Canada’s Restaurant Sector Dealt Body Blow by Pandemic

July 24, 2020 Updated: July 24, 2020

The pandemic has been a train wreck for the foodservice industry, with many restaurants dying and others scrambling to survive.

According to Restaurants Canada, the pandemic could cost the foodservice sector $44.8 billion in sales. It’s a major blow to Canada’s fourth-largest private industry sector. In 2019, it had $93 billion in sales and served 22 million customers daily and employed 1.2 million people. Today, it employs just 800,000.

Restaurants Canada vice-president James Rilett says 60 percent of reopened restaurants are still losing money. He has heard difficult stories from members.

“Some are heartbreaking, where people have put their life savings into a restaurant and now they’re wondering if it will disappear,” he says.

“I talked to one person in the downtown Toronto area that had a very, very good place that people loved to go to, and he just was closed for so long he just couldn’t make a go of it. He had to close up for good and stop the bleeding.”

Rilett says restaurants have faced added expenses ranging from $30,000 to $40,000 for “everything from new fresh food, to new PPE, to necessities, to retraining staff. All of those costs had to be borne when they reopened, plus the debt that they incurred while they were closed.”

Then there’s rent. Bob Collins, owner of Pizza Bob’s in Calgary, is glad he got a break.

“I have a landlord that right from the beginning of this dropped the rent in half, and he’s kept it that way. He knows what’s going on. We talk all the time. He just wants everybody to get through and succeed, right? So I’m very fortunate,” Collins says.

Collins says overall sales are down 55 percent despite a well-established delivery service. His dine-in business was unavailable for months; it is open now but still remains slow. Social distancing rules and restrictions on live entertainment continue to hurt.

“People don’t have the money that they had before so they’re not going out as much. They’ve got in the habit of staying at home and they’re ordering in because maybe they’re afraid to go be in public and with other people,” he says.

The federal government’s Canadian Emergency Wage Subsidy (CEWS) has been a lifeline for Collins and many other restaurant owners. CEWS pays 75 percent of employee wages if their employer’s revenues have dropped more than 30 percent.

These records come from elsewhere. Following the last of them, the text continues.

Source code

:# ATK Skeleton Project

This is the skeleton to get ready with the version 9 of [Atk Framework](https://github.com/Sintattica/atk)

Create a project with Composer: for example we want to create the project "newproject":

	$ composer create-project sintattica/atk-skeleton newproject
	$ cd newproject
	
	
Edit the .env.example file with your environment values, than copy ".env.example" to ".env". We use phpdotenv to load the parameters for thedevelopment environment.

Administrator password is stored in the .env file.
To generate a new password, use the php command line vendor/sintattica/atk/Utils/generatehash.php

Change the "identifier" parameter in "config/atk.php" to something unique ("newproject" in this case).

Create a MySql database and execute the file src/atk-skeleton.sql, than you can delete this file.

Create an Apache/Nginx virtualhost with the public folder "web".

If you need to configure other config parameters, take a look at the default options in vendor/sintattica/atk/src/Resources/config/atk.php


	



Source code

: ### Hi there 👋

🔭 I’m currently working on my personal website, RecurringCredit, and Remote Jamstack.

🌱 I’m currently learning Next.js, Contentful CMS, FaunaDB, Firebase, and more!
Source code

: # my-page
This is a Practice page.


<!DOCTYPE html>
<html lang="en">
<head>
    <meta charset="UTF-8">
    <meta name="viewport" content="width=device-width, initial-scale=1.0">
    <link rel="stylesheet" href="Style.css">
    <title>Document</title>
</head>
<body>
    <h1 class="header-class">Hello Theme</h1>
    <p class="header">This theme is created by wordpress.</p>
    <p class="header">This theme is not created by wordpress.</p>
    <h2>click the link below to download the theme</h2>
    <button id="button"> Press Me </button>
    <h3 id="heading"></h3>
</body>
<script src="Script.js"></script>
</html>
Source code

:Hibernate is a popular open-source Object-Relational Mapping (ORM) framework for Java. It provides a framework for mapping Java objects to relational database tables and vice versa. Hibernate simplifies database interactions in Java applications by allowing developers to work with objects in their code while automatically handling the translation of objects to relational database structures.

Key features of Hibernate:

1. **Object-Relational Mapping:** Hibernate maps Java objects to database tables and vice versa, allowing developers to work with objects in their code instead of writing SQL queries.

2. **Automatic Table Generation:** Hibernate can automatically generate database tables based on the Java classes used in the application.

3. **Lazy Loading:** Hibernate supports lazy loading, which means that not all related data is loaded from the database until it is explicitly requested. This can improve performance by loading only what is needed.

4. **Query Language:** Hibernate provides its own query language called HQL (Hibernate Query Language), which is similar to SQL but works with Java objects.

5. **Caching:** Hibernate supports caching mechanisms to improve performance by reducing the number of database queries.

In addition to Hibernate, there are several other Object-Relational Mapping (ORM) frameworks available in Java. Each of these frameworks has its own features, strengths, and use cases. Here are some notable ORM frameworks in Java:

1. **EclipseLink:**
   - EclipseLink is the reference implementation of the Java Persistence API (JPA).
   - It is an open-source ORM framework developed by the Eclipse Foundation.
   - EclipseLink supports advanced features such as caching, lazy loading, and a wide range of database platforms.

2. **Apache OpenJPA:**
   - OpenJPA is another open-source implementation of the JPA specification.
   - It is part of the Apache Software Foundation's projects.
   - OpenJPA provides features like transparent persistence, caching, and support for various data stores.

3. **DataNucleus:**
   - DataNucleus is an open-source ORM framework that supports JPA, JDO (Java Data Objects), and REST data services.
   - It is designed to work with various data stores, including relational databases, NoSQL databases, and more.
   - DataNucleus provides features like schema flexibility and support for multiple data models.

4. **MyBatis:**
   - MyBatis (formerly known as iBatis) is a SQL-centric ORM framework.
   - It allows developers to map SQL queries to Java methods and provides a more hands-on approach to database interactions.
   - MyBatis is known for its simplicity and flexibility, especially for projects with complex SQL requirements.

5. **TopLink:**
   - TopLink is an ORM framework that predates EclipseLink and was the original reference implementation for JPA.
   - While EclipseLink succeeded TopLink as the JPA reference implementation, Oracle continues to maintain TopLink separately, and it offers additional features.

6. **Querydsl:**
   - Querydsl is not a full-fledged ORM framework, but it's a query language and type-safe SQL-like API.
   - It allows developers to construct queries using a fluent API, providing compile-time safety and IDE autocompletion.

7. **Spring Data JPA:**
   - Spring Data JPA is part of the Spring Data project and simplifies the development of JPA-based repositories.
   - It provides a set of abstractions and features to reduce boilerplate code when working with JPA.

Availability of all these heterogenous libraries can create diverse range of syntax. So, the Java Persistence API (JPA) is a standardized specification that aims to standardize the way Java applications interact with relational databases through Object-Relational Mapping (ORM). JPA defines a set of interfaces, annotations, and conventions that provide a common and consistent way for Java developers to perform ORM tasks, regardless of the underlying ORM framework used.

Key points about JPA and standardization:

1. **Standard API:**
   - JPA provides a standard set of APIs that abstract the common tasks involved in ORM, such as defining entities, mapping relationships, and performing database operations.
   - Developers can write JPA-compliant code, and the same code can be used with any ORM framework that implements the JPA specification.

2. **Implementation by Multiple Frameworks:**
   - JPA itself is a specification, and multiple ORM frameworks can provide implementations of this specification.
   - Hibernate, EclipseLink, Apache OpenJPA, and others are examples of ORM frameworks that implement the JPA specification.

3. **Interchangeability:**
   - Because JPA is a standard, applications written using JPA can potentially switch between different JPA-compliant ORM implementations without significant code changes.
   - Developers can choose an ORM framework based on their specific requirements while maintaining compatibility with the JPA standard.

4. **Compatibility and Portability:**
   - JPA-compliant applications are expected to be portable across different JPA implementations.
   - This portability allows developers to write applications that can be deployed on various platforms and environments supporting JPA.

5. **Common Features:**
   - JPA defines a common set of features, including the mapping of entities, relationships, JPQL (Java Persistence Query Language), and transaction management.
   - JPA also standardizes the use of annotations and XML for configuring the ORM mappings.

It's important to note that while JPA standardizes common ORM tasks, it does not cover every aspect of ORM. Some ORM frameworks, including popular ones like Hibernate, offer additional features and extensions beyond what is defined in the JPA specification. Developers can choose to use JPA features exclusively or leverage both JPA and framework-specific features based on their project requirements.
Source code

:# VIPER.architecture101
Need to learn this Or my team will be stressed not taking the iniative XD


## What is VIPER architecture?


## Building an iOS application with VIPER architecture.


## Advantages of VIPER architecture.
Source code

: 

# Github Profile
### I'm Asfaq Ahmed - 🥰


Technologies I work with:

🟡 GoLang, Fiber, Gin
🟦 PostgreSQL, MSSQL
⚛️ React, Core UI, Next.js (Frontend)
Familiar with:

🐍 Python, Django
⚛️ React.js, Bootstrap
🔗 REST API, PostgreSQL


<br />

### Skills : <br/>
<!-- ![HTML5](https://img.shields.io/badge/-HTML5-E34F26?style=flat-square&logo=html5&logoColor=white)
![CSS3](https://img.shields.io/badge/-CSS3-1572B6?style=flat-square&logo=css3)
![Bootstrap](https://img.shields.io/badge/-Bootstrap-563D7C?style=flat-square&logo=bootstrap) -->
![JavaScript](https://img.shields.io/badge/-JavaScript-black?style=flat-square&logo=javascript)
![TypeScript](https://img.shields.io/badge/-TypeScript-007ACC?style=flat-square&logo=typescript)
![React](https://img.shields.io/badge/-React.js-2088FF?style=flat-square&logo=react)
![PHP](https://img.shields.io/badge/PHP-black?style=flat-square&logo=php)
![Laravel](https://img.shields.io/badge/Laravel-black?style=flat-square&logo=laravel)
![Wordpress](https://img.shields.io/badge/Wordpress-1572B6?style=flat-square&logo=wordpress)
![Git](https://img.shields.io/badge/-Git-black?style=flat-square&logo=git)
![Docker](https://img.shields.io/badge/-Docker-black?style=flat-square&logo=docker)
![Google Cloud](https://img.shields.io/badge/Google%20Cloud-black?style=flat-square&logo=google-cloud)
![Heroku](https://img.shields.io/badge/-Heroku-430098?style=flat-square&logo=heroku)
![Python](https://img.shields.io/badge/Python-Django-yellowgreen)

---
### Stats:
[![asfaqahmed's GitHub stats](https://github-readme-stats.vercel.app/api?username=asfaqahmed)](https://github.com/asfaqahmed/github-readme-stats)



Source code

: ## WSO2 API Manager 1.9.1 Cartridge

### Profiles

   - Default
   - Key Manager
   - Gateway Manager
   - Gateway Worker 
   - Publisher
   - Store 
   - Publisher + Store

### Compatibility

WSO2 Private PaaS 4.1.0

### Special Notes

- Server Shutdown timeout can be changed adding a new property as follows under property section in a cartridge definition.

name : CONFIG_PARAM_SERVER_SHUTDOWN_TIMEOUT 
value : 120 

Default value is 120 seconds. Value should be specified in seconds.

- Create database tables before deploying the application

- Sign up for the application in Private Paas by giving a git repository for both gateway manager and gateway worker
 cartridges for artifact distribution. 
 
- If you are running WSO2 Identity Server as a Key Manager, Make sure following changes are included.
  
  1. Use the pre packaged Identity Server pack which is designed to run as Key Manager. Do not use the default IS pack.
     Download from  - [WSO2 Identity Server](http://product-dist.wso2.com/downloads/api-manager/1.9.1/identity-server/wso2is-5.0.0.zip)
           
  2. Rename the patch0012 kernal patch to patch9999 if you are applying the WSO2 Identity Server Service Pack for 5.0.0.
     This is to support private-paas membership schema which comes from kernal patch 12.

“I’m able to use the wage subsidy which is huge because otherwise I wouldn’t he here, or I would be here 40 hours a week slugging it out. And at my age [of 68] … it would drive me to the brink of insanity to be here 40 hours a week like I was in the old days.”

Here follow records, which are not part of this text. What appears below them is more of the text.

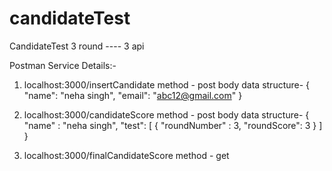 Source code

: # candidateTest
CandidateTest 3 round ---- 3 api

Postman Service Details:- 
1) localhost:3000/insertCandidate
   method - post
   body data structure- {
  	"name":  "neha singh",
  	"email": "abc12@gmail.com"
  }
  
2) localhost:3000/candidateScore
   method - post
   body data structure- {
	  "name" : "neha singh",
	  "test": [
		  {
		  	"roundNumber" : 3,
		  	"roundScore": 3
		  }	
	  ]
   }
   
3) localhost:3000/finalCandidateScore
   method - get
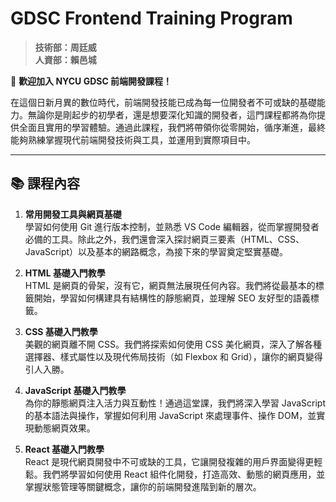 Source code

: # GDSC Frontend Training Program
> **技術部：周廷威**  
> **人資部：賴邑城**

🎉 **歡迎加入 NYCU GDSC 前端開發課程！**

在這個日新月異的數位時代，前端開發技能已成為每一位開發者不可或缺的基礎能力。無論你是剛起步的初學者，還是想要深化知識的開發者，這門課程都將為你提供全面且實用的學習體驗。通過此課程，我們將帶領你從零開始，循序漸進，最終能夠熟練掌握現代前端開發技術與工具，並運用到實際項目中。

---

## 📚 課程內容

1. **常用開發工具與網頁基礎**  
   學習如何使用 Git 進行版本控制，並熟悉 VS Code 編輯器，從而掌握開發者必備的工具。除此之外，我們還會深入探討網頁三要素（HTML、CSS、JavaScript）以及基本的網路概念，為接下來的學習奠定堅實基礎。

2. **HTML 基礎入門教學**  
   HTML 是網頁的骨架，沒有它，網頁無法展現任何內容。我們將從最基本的標籤開始，學習如何構建具有結構性的靜態網頁，並理解 SEO 友好型的語義標籤。

3. **CSS 基礎入門教學**  
   美觀的網頁離不開 CSS。我們將探索如何使用 CSS 美化網頁，深入了解各種選擇器、樣式屬性以及現代佈局技術（如 Flexbox 和 Grid），讓你的網頁變得引人入勝。

4. **JavaScript 基礎入門教學**  
   為你的靜態網頁注入活力與互動性！通過這堂課，我們將深入學習 JavaScript 的基本語法與操作，掌握如何利用 JavaScript 來處理事件、操作 DOM，並實現動態網頁效果。

5. **React 基礎入門教學**  
   React 是現代網頁開發中不可或缺的工具，它讓開發複雜的用戶界面變得更輕鬆。我們將學習如何使用 React 組件化開發，打造高效、動態的網頁應用，並掌握狀態管理等關鍵概念，讓你的前端開發進階到新的層次。
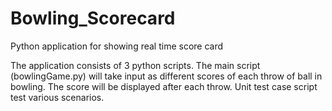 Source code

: # Bowling_Scorecard
Python application for showing real time score card 

The application consists of 3 python scripts. The main script (bowlingGame.py) will take input as different scores of each throw of ball in bowling. The score will be displayed after each throw. Unit test case script test various scenarios.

When first announced, CEWS was only scheduled to last 24 weeks and would end once a restaurant’s revenue losses were less than 30 percent over the previous year. On July 10, Restaurants Canada called on the federal government to extend the subsidy until restrictions were over and gradually reduce benefits after the 30 percent threshold was surpassed instead of dropping them entirely.

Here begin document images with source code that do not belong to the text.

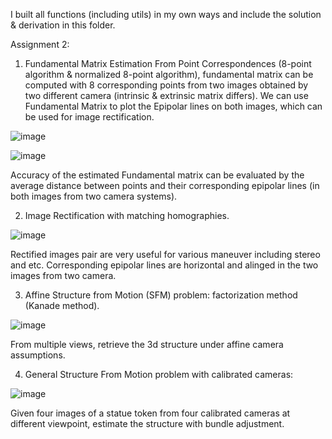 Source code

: I built all functions (including utils) in my own ways and include the solution & derivation in this folder.

Assignment 2:

1. Fundamental Matrix Estimation From Point Correspondences (8-point algorithm & normalized 8-point algorithm), fundamental matrix can be computed with 8 corresponding points from two images obtained by two different camera (intrinsic & extrinsic matrix differs). We can use Fundamental Matrix to plot the Epipolar lines on both images, which can be used for image rectification.

![image](https://user-images.githubusercontent.com/66006349/150302663-84ee8e6d-6818-48a5-a496-685905f389e0.png)

![image](https://user-images.githubusercontent.com/66006349/150302707-97aaae42-5a8f-4ac4-adc9-1f01dc2854f4.png)

Accuracy of the estimated Fundamental matrix can be evaluated by the average distance between points and their corresponding epipolar lines (in both images from two camera systems).

2. Image Rectification with matching homographies.

![image](https://user-images.githubusercontent.com/66006349/150671052-1595f17a-17ea-4d55-9cd7-5ba6e0b79f6d.png)

Rectified images pair are very useful for various maneuver including stereo and etc. Corresponding epipolar lines are horizontal and alinged in the two images from two camera.

3. Affine Structure from Motion (SFM) problem: factorization method (Kanade method).

![image](https://user-images.githubusercontent.com/66006349/154840029-0300b8df-c3fa-461f-90ab-1f8e75291edc.png)

From multiple views, retrieve the 3d structure under affine camera assumptions.

4. General Structure From Motion problem with calibrated cameras:

![image](https://user-images.githubusercontent.com/66006349/154840114-2a34133b-6087-4181-8cf2-2c2ce95c8fde.png)

Given four images of a statue token from four calibrated cameras at different viewpoint, estimate the structure with bundle adjustment.



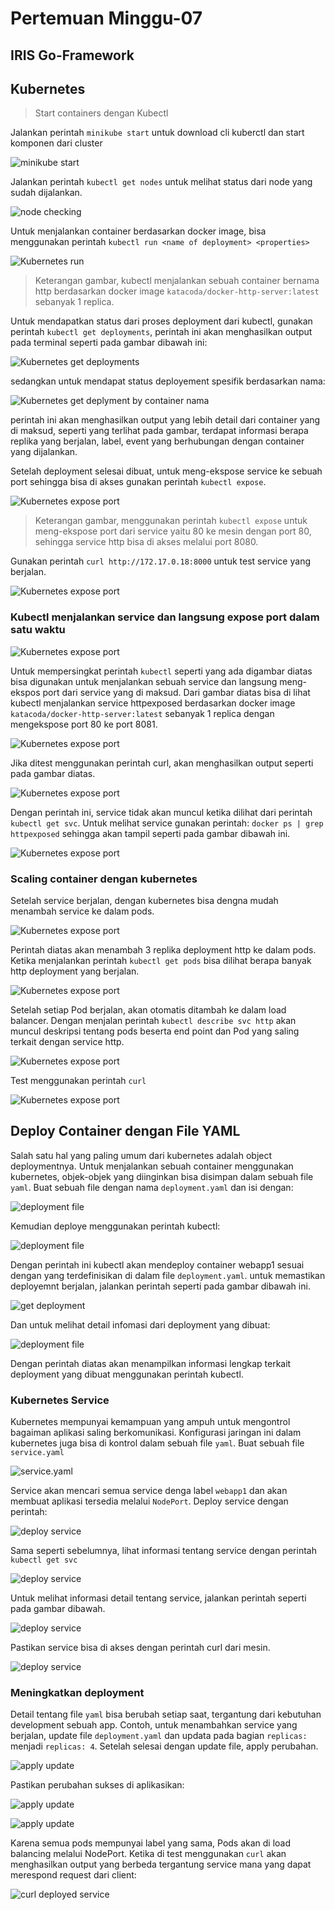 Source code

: # Pertemuan Minggu-07

## IRIS Go-Framework

## Kubernetes

> Start containers dengan Kubectl

Jalankan perintah `minikube start` untuk download cli kuberctl dan start komponen dari cluster

![minikube start](img/kubectl/001.png)

Jalankan perintah `kubectl get nodes` untuk melihat status dari node yang sudah dijalankan.

![node checking](img/kubectl/002.png)

Untuk menjalankan container berdasarkan docker image, bisa menggunakan perintah `kubectl run <name of deployment> <properties>
`

![Kubernetes run](img/kubectl/003.png)

> Keterangan gambar, kubectl menjalankan sebuah container bernama http berdasarkan docker image `katacoda/docker-http-server:latest` sebanyak 1 replica.

Untuk mendapatkan status dari proses deployment dari kubectl, gunakan perintah  `kubectl get deployments`, perintah ini akan menghasilkan output pada terminal seperti pada gambar dibawah ini:

![Kubernetes get deployments](img/kubectl/004.png)

sedangkan untuk mendapat status deployement spesifik berdasarkan nama:

![Kubernetes get deplyment by container nama](img/kubectl/005.png)

perintah ini akan menghasilkan output yang lebih detail dari container yang di maksud, seperti yang terlihat pada gambar, terdapat informasi berapa replika yang berjalan, label, event yang berhubungan dengan container yang dijalankan.

Setelah deployment selesai dibuat, untuk meng-ekspose service ke sebuah port sehingga bisa di akses gunakan perintah `kubectl expose`.

![Kubernetes expose port](img/kubectl/006.png)

> Keterangan gambar, menggunakan perintah `kubectl expose` untuk meng-ekspose port dari service yaitu 80 ke mesin dengan port 80, sehingga service http bisa di akses melalui port 8080.

Gunakan perintah `curl http://172.17.0.18:8000` untuk test service yang berjalan.

![Kubernetes expose port](img/kubectl/006-curl.png)

### Kubectl menjalankan service dan langsung expose port dalam satu waktu

![Kubernetes expose port](img/kubectl/006-001.png)

Untuk mempersingkat perintah `kubectl` seperti yang ada digambar diatas bisa digunakan untuk menjalankan sebuah service dan langsung meng-ekspos port dari service yang di maksud. Dari gambar diatas bisa di lihat kubectl menjalankan service httpexposed berdasarkan docker image `katacoda/docker-http-server:latest` sebanyak 1 replica dengan mengekspose port 80 ke port 8081.

![Kubernetes expose port](img/kubectl/006-002.png)

Jika ditest menggunakan perintah curl, akan menghasilkan output seperti pada gambar diatas.

![Kubernetes expose port](img/kubectl/006-003.png)

Dengan perintah ini, service tidak akan muncul ketika dilihat dari perintah `kubectl get svc`. Untuk melihat service gunakan perintah: `docker ps | grep httpexposed` sehingga akan tampil seperti pada gambar dibawah ini.

![Kubernetes expose port](img/kubectl/006-004.png)

### Scaling container dengan kubernetes

Setelah service berjalan, dengan kubernetes bisa dengna mudah menambah service ke dalam pods.

![Kubernetes expose port](img/kubectl/007.png)

Perintah diatas akan menambah 3 replika deployment http ke dalam pods. Ketika menjalankan perintah `kubectl get pods` bisa dilihat berapa banyak http deployment yang berjalan.

![Kubernetes expose port](img/kubectl/008.png)

Setelah setiap Pod berjalan, akan otomatis ditambah ke dalam load balancer. Dengan menjalan perintah `kubectl describe svc http` akan muncul deskripsi tentang pods beserta end point dan Pod yang saling terkait dengan service http.

![Kubernetes expose port](img/kubectl/009.png)

Test menggunakan perintah `curl`

![Kubernetes expose port](img/kubectl/010.png)

## Deploy Container dengan File YAML

Salah satu hal yang paling umum dari kubernetes adalah object deploymentnya. Untuk menjalankan sebuah container menggunakan kubernetes, objek-objek yang diinginkan bisa disimpan dalam sebuah file `yaml`. Buat sebuah file dengan nama `deployment.yaml` dan isi dengan:

![deployment file](img/kubectl-yaml/01-001.png)

Kemudian deploye menggunakan perintah kubectl:

![deployment file](img/kubectl-yaml/01-002.png)

Dengan perintah ini kubectl akan mendeploy container webapp1 sesuai dengan yang terdefinisikan di dalam file `deployment.yaml`. untuk memastikan deployemnt berjalan, jalankan perintah seperti pada gambar dibawah ini.

![get deployment](img/kubectl-yaml/01-003.png)

Dan untuk melihat detail infomasi dari deployment yang dibuat:

![deployment file](img/kubectl-yaml/01-004.png)

Dengan perintah diatas akan menampilkan informasi lengkap terkait deployment yang dibuat menggunakan perintah kubectl.

### Kubernetes Service

Kubernetes mempunyai kemampuan yang ampuh untuk mengontrol bagaiman aplikasi saling berkomunikasi. Konfigurasi jaringan ini dalam kubernetes juga bisa di kontrol dalam sebuah file `yaml`. Buat sebuah file `service.yaml`

![service.yaml](img/kubectl-yaml/02-001.png)

Service akan mencari semua service denga label `webapp1` dan akan membuat aplikasi tersedia melalui `NodePort`. Deploy service dengan perintah:

![deploy service](img/kubectl-yaml/02-002.png)

Sama seperti sebelumnya, lihat informasi tentang service dengan perintah `kubectl get svc`

![deploy service](img/kubectl-yaml/02-003.png)

Untuk melihat informasi detail tentang service, jalankan perintah seperti pada gambar dibawah.

![deploy service](img/kubectl-yaml/02-004.png)

Pastikan service bisa di akses dengan perintah curl dari mesin.

![deploy service](img/kubectl-yaml/02-005.png)

### Meningkatkan deployment

Detail tentang file `yaml` bisa berubah setiap saat, tergantung dari kebutuhan development sebuah app. Contoh, untuk menambahkan service yang berjalan, update file `deployment.yaml` dan updata pada bagian `replicas:` menjadi `replicas: 4`. Setelah selesai dengan update file, apply perubahan.

![apply update](img/kubectl-yaml/03-001.png)

Pastikan perubahan sukses di aplikasikan:

![apply update](img/kubectl-yaml/03-002.png)

![apply update](img/kubectl-yaml/03-003.png)

Karena semua pods mempunyai label yang sama, Pods akan di load balancing melalui NodePort. Ketika di test menggunakan `curl` akan menghasilkan output yang berbeda tergantung service mana yang dapat merespond request dari client:

![curl deployed service](img/kubectl-yaml/03-004.png)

On July 17, the federal government announced it would extend CEWS until Dec. 19 and provide “a gradually decreasing base subsidy,” as had been requested.

Real estate agent Jan Male opened the Iron Horse Saloon in Hamilton on March 2, only to be shut down two weeks later. Yet, she could not apply for CEWS.

“Because I’m a new business and I just opened in March I’m not eligible for anything. And I don’t believe that is fair because I don’t have a choice in this matter,” she told The Epoch Times.

Male says she can’t afford to fail because she used her house as collateral for the restaurant’s mortgage.

“It’s the toughest thing I’ve ever gone through and I’m 62,” she says.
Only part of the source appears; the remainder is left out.